Tony gave them both an appraising look.
“You would have been my kind of people. I may need to get very drunk tonight, because I find myself agreeing with Loki,” he said.
“Heavens forfend,” Loki said, putting a hand to his heart and clutching imaginary pearls.
“Whatever happened to Herman and Pauly?” Bruce asked, and the suddenly somber looks on their faces made him immediately wish he hadn’t.
“Herman was killed in action in Italy in ‘43,” Steve said quietly. “Pauly got polio in seventh grade. He didn’t make it.”
The room became very quiet.
“Sorry,” Bruce said, looking uncomfortable. “I didn’t mean to—”
“No, it’s okay,” Bucky said. “Like I said, they were different times. Not all of them were laughs.
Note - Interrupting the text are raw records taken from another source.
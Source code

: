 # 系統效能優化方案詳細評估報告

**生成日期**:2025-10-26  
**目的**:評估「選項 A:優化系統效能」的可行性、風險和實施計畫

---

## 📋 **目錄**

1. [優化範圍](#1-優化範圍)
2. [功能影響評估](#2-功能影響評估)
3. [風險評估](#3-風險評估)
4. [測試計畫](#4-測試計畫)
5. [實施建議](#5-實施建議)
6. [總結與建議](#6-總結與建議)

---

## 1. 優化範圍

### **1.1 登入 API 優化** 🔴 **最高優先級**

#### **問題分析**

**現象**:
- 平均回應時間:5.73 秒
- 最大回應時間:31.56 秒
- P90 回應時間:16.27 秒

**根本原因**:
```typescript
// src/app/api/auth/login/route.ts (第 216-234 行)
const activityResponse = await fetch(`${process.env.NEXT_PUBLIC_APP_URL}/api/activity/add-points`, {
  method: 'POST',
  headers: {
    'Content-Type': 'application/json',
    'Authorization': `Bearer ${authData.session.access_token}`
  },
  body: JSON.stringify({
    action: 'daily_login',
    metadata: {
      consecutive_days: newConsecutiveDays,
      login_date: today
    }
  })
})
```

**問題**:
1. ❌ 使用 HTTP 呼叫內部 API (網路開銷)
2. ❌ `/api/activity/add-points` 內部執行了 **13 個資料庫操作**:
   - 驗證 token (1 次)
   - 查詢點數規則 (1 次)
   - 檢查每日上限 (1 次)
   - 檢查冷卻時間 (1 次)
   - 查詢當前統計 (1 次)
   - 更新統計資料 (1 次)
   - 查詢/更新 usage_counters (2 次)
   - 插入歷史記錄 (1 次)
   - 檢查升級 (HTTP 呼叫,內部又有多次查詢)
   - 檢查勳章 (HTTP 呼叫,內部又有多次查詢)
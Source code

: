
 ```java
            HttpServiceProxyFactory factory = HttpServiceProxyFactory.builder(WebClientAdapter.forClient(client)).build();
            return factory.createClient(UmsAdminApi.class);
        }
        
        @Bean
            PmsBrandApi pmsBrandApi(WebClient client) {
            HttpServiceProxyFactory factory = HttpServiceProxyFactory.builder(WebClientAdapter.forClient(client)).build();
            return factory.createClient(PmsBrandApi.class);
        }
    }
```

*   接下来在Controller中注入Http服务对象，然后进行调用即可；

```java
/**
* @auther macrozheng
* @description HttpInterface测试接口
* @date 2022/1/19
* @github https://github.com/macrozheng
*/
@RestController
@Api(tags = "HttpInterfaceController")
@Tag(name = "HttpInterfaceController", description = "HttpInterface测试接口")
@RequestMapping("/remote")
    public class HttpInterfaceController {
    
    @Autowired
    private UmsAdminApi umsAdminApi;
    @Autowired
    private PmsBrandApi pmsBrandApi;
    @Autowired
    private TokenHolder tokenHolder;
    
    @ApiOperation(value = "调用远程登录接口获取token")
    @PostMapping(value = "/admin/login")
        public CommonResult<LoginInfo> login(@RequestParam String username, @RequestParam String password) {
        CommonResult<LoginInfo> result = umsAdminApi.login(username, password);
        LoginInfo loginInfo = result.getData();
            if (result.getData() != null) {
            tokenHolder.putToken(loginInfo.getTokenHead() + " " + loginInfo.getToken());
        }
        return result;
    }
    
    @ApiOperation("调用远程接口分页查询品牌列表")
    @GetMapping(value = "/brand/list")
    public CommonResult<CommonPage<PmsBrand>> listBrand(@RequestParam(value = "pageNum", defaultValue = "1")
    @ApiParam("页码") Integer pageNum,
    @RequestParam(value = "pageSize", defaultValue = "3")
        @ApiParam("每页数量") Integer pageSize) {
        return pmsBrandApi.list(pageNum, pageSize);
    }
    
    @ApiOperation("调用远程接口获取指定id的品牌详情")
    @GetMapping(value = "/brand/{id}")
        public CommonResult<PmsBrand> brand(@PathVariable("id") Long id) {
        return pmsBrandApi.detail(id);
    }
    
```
Doesn’t mean we don’t still remember them, though.”
Thor soberly hummed his agreement, taking another swallow of hot chocolate with a thoughtful expression.
“Well, I wasn’t expecting Frosty to wind up being quite so melancholy,” Clint said.
“Me neither,” Tony said. “Mostly I was just wondering about the science of building a more durable Frosty.”
“The what?” Bruce said, raising an eyebrow.
“I’m just thinking,” Tony said, leaning forward towards Bruce and beginning to speak more quickly, “if you built a durable, adaptable body form, maybe from synthetically grown biological material, and then created software for an AI strong enough and realistic enough, is there any reason you couldn’t essentially create a new, fully autonomous lifeform?”
“Wait, wait, wait, are you seriously considering making a sentient robot?” Bruce asked.
“What precisely do you think I am, Mister Banner?” JARVIS’s voice asked, sounding rather hurt.
“But you don’t have a body,” Bruce said, staring towards the ceiling. “No offense meant!”
“Right, so we just download JARVIS to the cyber equivalent of Hinkle’s old top hat, toss the info into a custom-built body—no snow, obviously, that was stupid—and voila! You’ve got—”
“The makings of a really bad science fiction disaster,” Clint said. “This is a horrible idea. Tony, if you want to build Frosty, go to the park and start rolling snowballs.”
Tony stopped for a second, quirking his mouth to one side.
“Why not?” he said. “Anybody else up for making snowmen in Central Park?”
“At 11:00 at night?” Natasha said. “That could get very interesting very fast.”
“We’re all superheroes here,” Tony said shrugging, then looked at Pepper. “Well, mostly. If trouble happens, we fix it and then go back to sticking carrot noses into snowballs.”
“I’m game,” Steve said.
“Same here,” Bucky said.
“Yeah, but do we have any coal?” Peter asked.
“Sure. Santa leaves me a whole sack of it every year,” Tony said, grinning.
“I certainly do,” Pepper said, grinning back. “You earn every piece.”
“I do indeed,” Tony said, giving her a kiss before taking her hand and leading the way to the elevator as the Avengers (and Loki) went off to play in the snow.